また、特定カルボン酸(C−1)の使用割合は、ポリオルガノシロキサンが有するエポキシ基の合計1モルに対して、0.01〜0.8モルとすることが好ましい。当該使用割合が0.01モル未満であると、(A)重合体の光に対する感度が低くなりすぎ、0.8モルを超えると、(A)重合体の光感度が高すぎる傾向にある。好ましくは0.03〜0.6モルであり、さらに好ましくは0.05〜0.4モルである。
その他のカルボン酸(C−2)の使用割合は、本発明の効果を十分に得る観点から、特定ポリオルガノシロキサンの合成に使用するカルボン酸の合計量に対して、80モル%以下とすることが好ましく、50モル%以下とすることがより好ましい。
【0087】
エポキシ基含有ポリオルガノシロキサンとカルボン酸との反応は、好ましくは触媒及び有機溶媒の存在下で行うことができる。
エポキシ基含有ポリオルガノシロキサンとカルボン酸との反応において使用する触媒としては、例えば上記エポキシ基含有(メタ)アクリル系重合体とカルボン酸との反応に使用できる触媒として例示した化合物を挙げることができる。
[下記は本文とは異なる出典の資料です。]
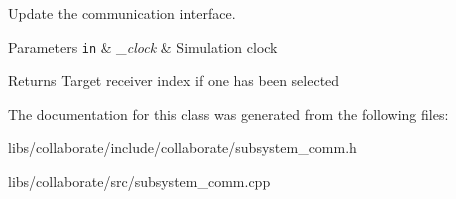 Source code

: Update the communication interface. 


\begin{DoxyParams}[1]{Parameters}
\mbox{\tt in}  & {\em \+\_\+clock} & Simulation clock \\
\hline
\end{DoxyParams}
\begin{DoxyReturn}{Returns}
Target receiver index if one has been selected 
\end{DoxyReturn}


The documentation for this class was generated from the following files\+:\begin{DoxyCompactItemize}
\item 
libs/collaborate/include/collaborate/subsystem\+\_\+comm.\+h\item 
libs/collaborate/src/subsystem\+\_\+comm.\+cpp\end{DoxyCompactItemize}
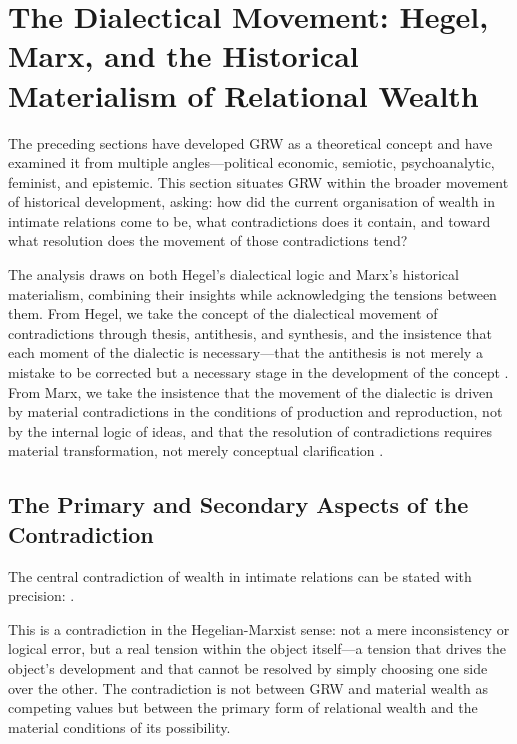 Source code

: \section{The Dialectical Movement: Hegel, Marx, and the Historical Materialism of Relational Wealth}
\label{p15:sec:hegel_marx}

\noindent
The preceding sections have developed GRW as a theoretical concept and have examined it from multiple angles---political economic, semiotic, psychoanalytic, feminist, and epistemic. This section situates GRW within the broader movement of historical development, asking: how did the current organisation of wealth in intimate relations come to be, what contradictions does it contain, and toward what resolution does the movement of those contradictions tend?

The analysis draws on both Hegel's dialectical logic and Marx's historical materialism, combining their insights while acknowledging the tensions between them. From Hegel, we take the concept of the dialectical movement of contradictions through thesis, antithesis, and synthesis, and the insistence that each moment of the dialectic is necessary---that the antithesis is not merely a mistake to be corrected but a necessary stage in the development of the concept \parencite{hegel1977}. From Marx, we take the insistence that the movement of the dialectic is driven by material contradictions in the conditions of production and reproduction, not by the internal logic of ideas, and that the resolution of contradictions requires material transformation, not merely conceptual clarification \parencite{marx1976}.

\subsection{The Primary and Secondary Aspects of the Contradiction}
\label{p15:subsec:primary_secondary}

\noindent
The central contradiction of wealth in intimate relations can be stated with precision: .

This is a contradiction in the Hegelian-Marxist sense: not a mere inconsistency or logical error, but a real tension within the object itself---a tension that drives the object's development and that cannot be resolved by simply choosing one side over the other. The contradiction is not between GRW and material wealth as competing values but between the primary form of relational wealth and the material conditions of its possibility.

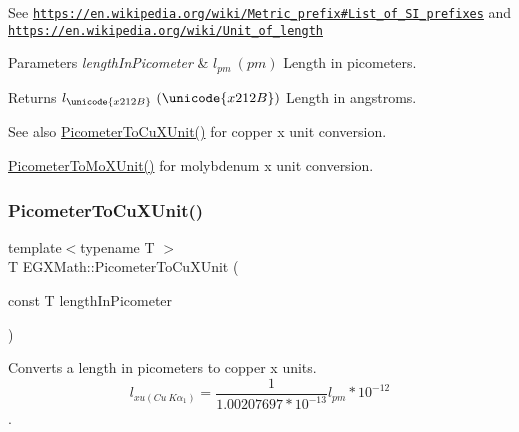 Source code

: See \href{https://en.wikipedia.org/wiki/Metric_prefix#List_of_SI_prefixes}{\tt https\+://en.\+wikipedia.\+org/wiki/\+Metric\+\_\+prefix\#\+List\+\_\+of\+\_\+\+S\+I\+\_\+prefixes} and \href{https://en.wikipedia.org/wiki/Unit_of_length}{\tt https\+://en.\+wikipedia.\+org/wiki/\+Unit\+\_\+of\+\_\+length} 
\begin{DoxyParams}{Parameters}
{\em length\+In\+Picometer} & $ l_{pm}\ (pm)$ Length in picometers. \\
\hline
\end{DoxyParams}
\begin{DoxyReturn}{Returns}
$ l_{\unicode{x212B}}\ (\unicode{x212B})$ Length in angstroms. 
\end{DoxyReturn}
\begin{DoxySeeAlso}{See also}
\mbox{\hyperlink{group___e_g_x_math-_conversions-_length_conversions-_s_i-_picometer-_non-_s_i_gab393c0c7c90ba14ff56f8eac343524ff}{Picometer\+To\+Cu\+X\+Unit()}} for copper x unit conversion. 

\mbox{\hyperlink{group___e_g_x_math-_conversions-_length_conversions-_s_i-_picometer-_non-_s_i_ga51b96b4bb30b7e9c971db81ff89a82f8}{Picometer\+To\+Mo\+X\+Unit()}} for molybdenum x unit conversion. 
\end{DoxySeeAlso}
\mbox{\label{group___e_g_x_math-_conversions-_length_conversions-_s_i-_picometer-_non-_s_i_gab393c0c7c90ba14ff56f8eac343524ff}} 
\subsubsection{\texorpdfstring{Picometer\+To\+Cu\+X\+Unit()}{PicometerToCuXUnit()}}
{\footnotesize\ttfamily template$<$typename T $>$ \\
T E\+G\+X\+Math\+::\+Picometer\+To\+Cu\+X\+Unit (\begin{DoxyParamCaption}\item[{const T}]{length\+In\+Picometer }\end{DoxyParamCaption})}



Converts a length in picometers to copper x units. \[ l_{xu(Cu\ K\alpha_1)}= \frac{1}{1.00207697*10^{-13}} l_{pm} * 10^{-12}\].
これらの中でも有機塩基が好ましい。触媒の使用割合は、カルボン酸と反応させるポリオルガノシロキサン100重量部に対して、好ましくは100重量部以下、より好ましくは0.01〜100重量部、更に好ましくは0.1〜20重量部である。
【0088】
上記反応において使用する有機溶媒としては、例えば炭化水素、エーテル、エステル、ケトン、アミド、アルコール等を挙げることができる。これらのうち、原料及び生成物の溶解性並びに生成物の精製のしやすさの観点から、エーテル、エステル、ケトンが好ましく、特に好ましい溶媒の具体例として、2−ブタノン、2−ヘキサノン、メチルイソブチルケトン及び酢酸ブチル等を挙げることができる。当該有機溶媒は、固形分濃度(反応溶液中の溶媒以外の成分の合計重量が、溶液の全重量に対して占める割合)が、0.1重量%以上となる割合で使用することが好ましく、5〜50重量%となる割合で使用することがより好ましい。
【0089】
上記反応における反応温度は、好ましくは0〜200℃であり、より好ましくは50〜150℃である。反応時間は、好ましくは0.1〜50時間であり、より好ましくは0.5〜20時間である。また、反応終了後においては、反応液から分取した有機溶媒層を水で洗浄することが好ましい。水洗後、有機溶媒層を、必要に応じて適当な乾燥剤で乾燥した後、溶媒を除去することにより、上記式(1)で表される基を有するポリオルガノシロキサンを得ることができる。
【0090】
以上のようにして得られる特定ポリオルガノシロキサンは、これを濃度10重量%の溶液としたときに、1〜500mPa・sの溶液粘度を持つものであることが好ましく、3〜200mPa・sの溶液粘度を持つものであることがより好ましい。なお、上記重合体の溶液粘度(mPa・s)は、当該重合体の良溶媒(例えばN−メチル−2−ピロリドンなど)を用いて調製した濃度10重量%の重合体溶液につき、E型回転粘度計を用いて25℃において測定した値である。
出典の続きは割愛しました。